(Task description) Set down every record once more, exactly as given.

(Materials provided)
○ ○ ○ ○ ○

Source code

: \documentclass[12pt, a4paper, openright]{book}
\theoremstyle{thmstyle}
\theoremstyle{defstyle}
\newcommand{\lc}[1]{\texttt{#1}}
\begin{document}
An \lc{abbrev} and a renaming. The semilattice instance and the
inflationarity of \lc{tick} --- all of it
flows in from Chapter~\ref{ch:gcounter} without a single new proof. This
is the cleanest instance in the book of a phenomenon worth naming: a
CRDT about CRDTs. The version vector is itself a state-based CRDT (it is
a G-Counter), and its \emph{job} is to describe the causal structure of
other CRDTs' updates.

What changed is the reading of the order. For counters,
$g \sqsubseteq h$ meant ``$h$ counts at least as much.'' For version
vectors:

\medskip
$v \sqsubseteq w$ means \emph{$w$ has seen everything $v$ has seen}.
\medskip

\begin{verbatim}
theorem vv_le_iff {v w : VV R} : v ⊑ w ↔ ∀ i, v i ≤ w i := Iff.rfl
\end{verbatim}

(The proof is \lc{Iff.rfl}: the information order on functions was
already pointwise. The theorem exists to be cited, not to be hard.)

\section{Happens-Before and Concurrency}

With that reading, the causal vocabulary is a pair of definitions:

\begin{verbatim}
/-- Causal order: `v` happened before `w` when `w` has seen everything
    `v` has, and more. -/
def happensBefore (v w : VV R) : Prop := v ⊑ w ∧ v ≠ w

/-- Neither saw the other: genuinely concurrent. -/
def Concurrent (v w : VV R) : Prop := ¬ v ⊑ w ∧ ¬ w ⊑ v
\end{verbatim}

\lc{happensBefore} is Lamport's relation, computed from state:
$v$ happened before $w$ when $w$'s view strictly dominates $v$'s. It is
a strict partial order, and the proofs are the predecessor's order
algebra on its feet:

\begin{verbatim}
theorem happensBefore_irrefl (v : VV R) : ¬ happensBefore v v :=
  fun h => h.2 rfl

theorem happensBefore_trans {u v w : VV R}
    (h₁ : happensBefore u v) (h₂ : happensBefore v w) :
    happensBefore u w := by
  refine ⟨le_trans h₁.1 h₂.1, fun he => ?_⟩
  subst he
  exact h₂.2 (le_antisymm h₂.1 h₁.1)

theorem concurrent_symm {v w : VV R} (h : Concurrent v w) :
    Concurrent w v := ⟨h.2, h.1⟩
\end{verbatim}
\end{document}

○ ○ ○ ○ ○

(Final answer)
Source code

: \documentclass[12pt, a4paper, openright]{book}
\theoremstyle{thmstyle}
\theoremstyle{defstyle}
\newcommand{\lc}[1]{\texttt{#1}}
\begin{document}
An \lc{abbrev} and a renaming. The semilattice instance and the
inflationarity of \lc{tick} --- all of it
flows in from Chapter~\ref{ch:gcounter} without a single new proof. This
is the cleanest instance in the book of a phenomenon worth naming: a
CRDT about CRDTs. The version vector is itself a state-based CRDT (it is
a G-Counter), and its \emph{job} is to describe the causal structure of
other CRDTs' updates.

What changed is the reading of the order. For counters,
$g \sqsubseteq h$ meant ``$h$ counts at least as much.'' For version
vectors:

\medskip
$v \sqsubseteq w$ means \emph{$w$ has seen everything $v$ has seen}.
\medskip

\begin{verbatim}
theorem vv_le_iff {v w : VV R} : v ⊑ w ↔ ∀ i, v i ≤ w i := Iff.rfl
\end{verbatim}

(The proof is \lc{Iff.rfl}: the information order on functions was
already pointwise. The theorem exists to be cited, not to be hard.)

\section{Happens-Before and Concurrency}

With that reading, the causal vocabulary is a pair of definitions:

\begin{verbatim}
/-- Causal order: `v` happened before `w` when `w` has seen everything
    `v` has, and more. -/
def happensBefore (v w : VV R) : Prop := v ⊑ w ∧ v ≠ w

/-- Neither saw the other: genuinely concurrent. -/
def Concurrent (v w : VV R) : Prop := ¬ v ⊑ w ∧ ¬ w ⊑ v
\end{verbatim}

\lc{happensBefore} is Lamport's relation, computed from state:
$v$ happened before $w$ when $w$'s view strictly dominates $v$'s. It is
a strict partial order, and the proofs are the predecessor's order
algebra on its feet:

\begin{verbatim}
theorem happensBefore_irrefl (v : VV R) : ¬ happensBefore v v :=
  fun h => h.2 rfl

theorem happensBefore_trans {u v w : VV R}
    (h₁ : happensBefore u v) (h₂ : happensBefore v w) :
    happensBefore u w := by
  refine ⟨le_trans h₁.1 h₂.1, fun he => ?_⟩
  subst he
  exact h₂.2 (le_antisymm h₂.1 h₁.1)

theorem concurrent_symm {v w : VV R} (h : Concurrent v w) :
    Concurrent w v := ⟨h.2, h.1⟩
\end{verbatim}
\end{document}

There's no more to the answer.